The issue goes beyond the Police College classroom to cop culture that often prizes machismo and sees mental illness as a weakness — even within the force itself. A Global News investigation into first-responder post-traumatic stress disorder found many officers suffer in silence, fearing the stigma of admitting their illness.
“There’s some kind of police culture that sort of counteracts training,” Chambers said.
“Certainly there’s an impression that police training has more to do with control than conversation.”
Part of the challenge, Chambers said, is that the behaviour of people struggling with serious mental illness can seem erratic, alarming or even dangerous.
“The more different someone seems from an officer, the more unpredictable they seem, the more dangeorus they seem.”
It doesn’t help that there’s still a widespread misconception that people with mental illness are violent or pose a threat to others, even though they’re much more likely to be the victims of violence than perpetrators.

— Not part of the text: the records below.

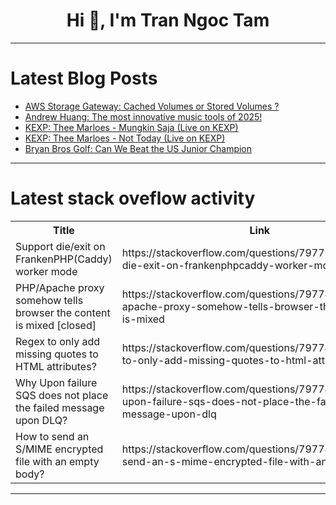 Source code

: <h1 align="center">Hi 👋, I'm Tran Ngoc Tam</h1>

---

# Latest Blog Posts 
<!-- BLOG-POST-LIST:START -->
- [AWS Storage Gateway: Cached Volumes or Stored Volumes ?](https://dev.to/wakeup_flower_8591a6cb6a9/aws-storage-gateway-cached-volumes-or-stored-volumes--2a81)
- [Andrew Huang: The most innovative music tools of 2025!](https://dev.to/music_youtube/andrew-huang-the-most-innovative-music-tools-of-2025-3f96)
- [KEXP: Thee Marloes - Mungkin Saja &lpar;Live on KEXP&rpar;](https://dev.to/music_youtube/kexp-thee-marloes-mungkin-saja-live-on-kexp-52nc)
- [KEXP: Thee Marloes - Not Today &lpar;Live on KEXP&rpar;](https://dev.to/music_youtube/kexp-thee-marloes-not-today-live-on-kexp-1167)
- [Bryan Bros Golf: Can We Beat the US Junior Champion](https://dev.to/youtube_golf/bryan-bros-golf-can-we-beat-the-us-junior-champion-47pn)
<!-- BLOG-POST-LIST:END -->

---

# Latest stack oveflow activity
<table>
  <tr><th>Title</th><th>Link</th></tr>
  <!-- STACKOVERFLOW:START --><tr><td>Support die/exit on FrankenPHP&lpar;Caddy&rpar; worker mode</td><td>https://stackoverflow.com/questions/79775141/support-die-exit-on-frankenphpcaddy-worker-mode</td></tr><tr><td>PHP/Apache proxy somehow tells browser the content is mixed [closed]</td><td>https://stackoverflow.com/questions/79774856/php-apache-proxy-somehow-tells-browser-the-content-is-mixed</td></tr><tr><td>Regex to only add missing quotes to HTML attributes?</td><td>https://stackoverflow.com/questions/79774796/regex-to-only-add-missing-quotes-to-html-attributes</td></tr><tr><td>Why Upon failure SQS does not place the failed message upon DLQ?</td><td>https://stackoverflow.com/questions/79774765/why-upon-failure-sqs-does-not-place-the-failed-message-upon-dlq</td></tr><tr><td>How to send an S/MIME encrypted file with an empty body?</td><td>https://stackoverflow.com/questions/79774628/how-to-send-an-s-mime-encrypted-file-with-an-empty-body</td></tr><!-- STACKOVERFLOW:END -->
</table>

---


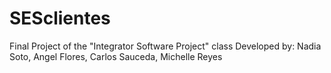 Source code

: # SESclientes
Final Project of the "Integrator Software Project" class Developed by: Nadia Soto, Angel Flores, Carlos Sauceda, Michelle Reyes
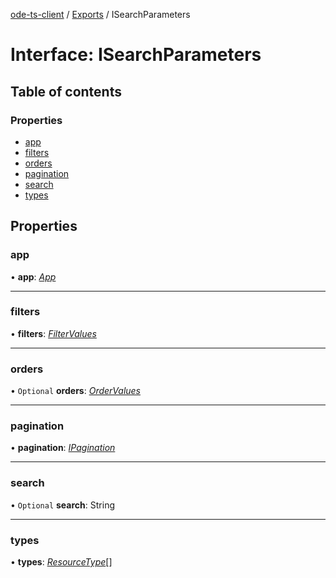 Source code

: [ode-ts-client](../README.md) / [Exports](../modules.md) / ISearchParameters

# Interface: ISearchParameters

## Table of contents

### Properties

- [app](isearchparameters.md#app)
- [filters](isearchparameters.md#filters)
- [orders](isearchparameters.md#orders)
- [pagination](isearchparameters.md#pagination)
- [search](isearchparameters.md#search)
- [types](isearchparameters.md#types)

## Properties

### app

• **app**: [*App*](../modules.md#app)

___

### filters

• **filters**: [*FilterValues*](../modules.md#filtervalues)

___

### orders

• `Optional` **orders**: [*OrderValues*](../modules.md#ordervalues)

___

### pagination

• **pagination**: [*IPagination*](ipagination.md)

___

### search

• `Optional` **search**: String

___

### types

• **types**: [*ResourceType*](../modules.md#resourcetype)[]
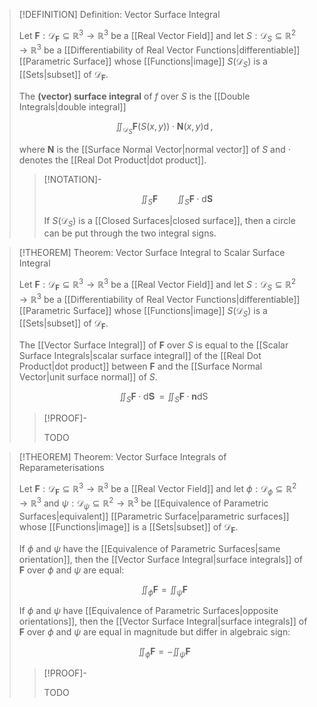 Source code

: >[!DEFINITION] Definition: Vector Surface Integral
>
>Let $\mathbf{F}: \mathcal{D}_{\mathbf{F}} \subseteq \mathbb{R}^3 \to \mathbb{R}^3$ be a [[Real Vector Field]] and let $S: \mathcal{D}_S \subseteq \mathbb{R}^2 \to \mathbb{R}^3$ be a [[Differentiability of Real Vector Functions|differentiable]] [[Parametric Surface]] whose [[Functions|image]] $S(\mathcal{D}_S)$ is a [[Sets|subset]] of $\mathcal{D}_{\mathbf{F}}$.
>
>The **(vector) surface integral** of $f$ over $S$ is the [[Double Integrals|double integral]]
>
>$$
>\iint_{\mathcal{D}_S} \mathbf{F}(S(x,y)) \cdot \mathbf{N}(x,y) \mathop{\mathrm{d}\mathcal{D}_S},
>$$
>
>where $\mathbf{N}$ is the [[Surface Normal Vector|normal vector]] of $S$ and $\cdot$ denotes the [[Real Dot Product|dot product]].
>
>>[!NOTATION]-
>>
>>$$
>>\iint_S \mathbf{F} \qquad \iint_S \mathbf{F} \cdot \mathrm{d}\mathbf{S}
>>$$
>>
>>If $S(\mathcal{D}_S)$ is a [[Closed Surfaces|closed surface]], then a circle can be put through the two integral signs.
>

>[!THEOREM] Theorem: Vector Surface Integral to Scalar Surface Integral
>
>Let $\mathbf{F}: \mathcal{D}_{\mathbf{F}} \subseteq \mathbb{R}^3 \to \mathbb{R}^3$ be a [[Real Vector Field]] and let $S: \mathcal{D}_S \subseteq \mathbb{R}^2 \to \mathbb{R}^3$ be a [[Differentiability of Real Vector Functions|differentiable]] [[Parametric Surface]] whose [[Functions|image]] $S(\mathcal{D}_S)$ is a [[Sets|subset]] of $\mathcal{D}_{\mathbf{F}}$.
>
>The [[Vector Surface Integral]] of $\mathbf{F}$ over $S$ is equal to the [[Scalar Surface Integrals|scalar surface integral]] of the [[Real Dot Product|dot product]] between $\mathbf{F}$ and the [[Surface Normal Vector|unit surface normal]] of $S$.
>
>$$
>\iint_S \mathbf{F} \cdot \mathop{\mathrm{d}\mathbf{S}} = \iint_S \mathbf{F} \cdot \mathbf{n} \mathop{\mathrm{d}S}
>$$
>
>>[!PROOF]-
>>
>>TODO
>>
>

>[!THEOREM] Theorem: Vector Surface Integrals of Reparameterisations
>
>Let $\mathbf{F}: \mathcal{D}_{\mathbf{F}} \subseteq \mathbb{R}^3 \to \mathbb{R}^3$ be a [[Real Vector Field]] and let $\phi: \mathcal{D}_{\phi} \subseteq \mathbb{R}^2 \to \mathbb{R}^3$ and $\psi: \mathcal{D}_{\psi} \subseteq \mathbb{R}^2 \to \mathbb{R}^3$ be [[Equivalence of Parametric Surfaces|equivalent]] [[Parametric Surface|parametric surfaces]] whose [[Functions|image]] is a [[Sets|subset]] of $\mathcal{D}_{\mathbf{F}}$.
>
>If $\phi$ and $\psi$ have the [[Equivalence of Parametric Surfaces|same orientation]], then the [[Vector Surface Integral|surface integrals]] of $\mathbf{F}$ over $\phi$ and $\psi$ are equal:
>
>$$
>\iint_{\phi} \mathbf{F} = \iint_{\psi} \mathbf{F}
>$$
>
>If $\phi$ and $\psi$ have [[Equivalence of Parametric Surfaces|opposite orientations]], then the [[Vector Surface Integral|surface integrals]] of $\mathbf{F}$ over $\phi$ and $\psi$ are equal in magnitude but differ in algebraic sign:
>
>$$
>\iint_{\phi} \mathbf{F} = -\iint_{\psi} \mathbf{F}
>$$
>
>>[!PROOF]-
>>
>>TODO
>>
>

“Society has very negative perceptions of people with mental health issues, and the reason for that is the fear of violence,” said , Uppala ChandrasekeraDirector of Public Policy for the Canadian Mental Health Association’s Ontario branch.
“Police officers … live in the same society, with the same stereotypes.”
Toronto Police Board Chair Alok Mukherjee has said he’d rather police spend their limited resources on better training for officers in dealing with people who have mental illness, rather than Tasers at several thousand dollars each.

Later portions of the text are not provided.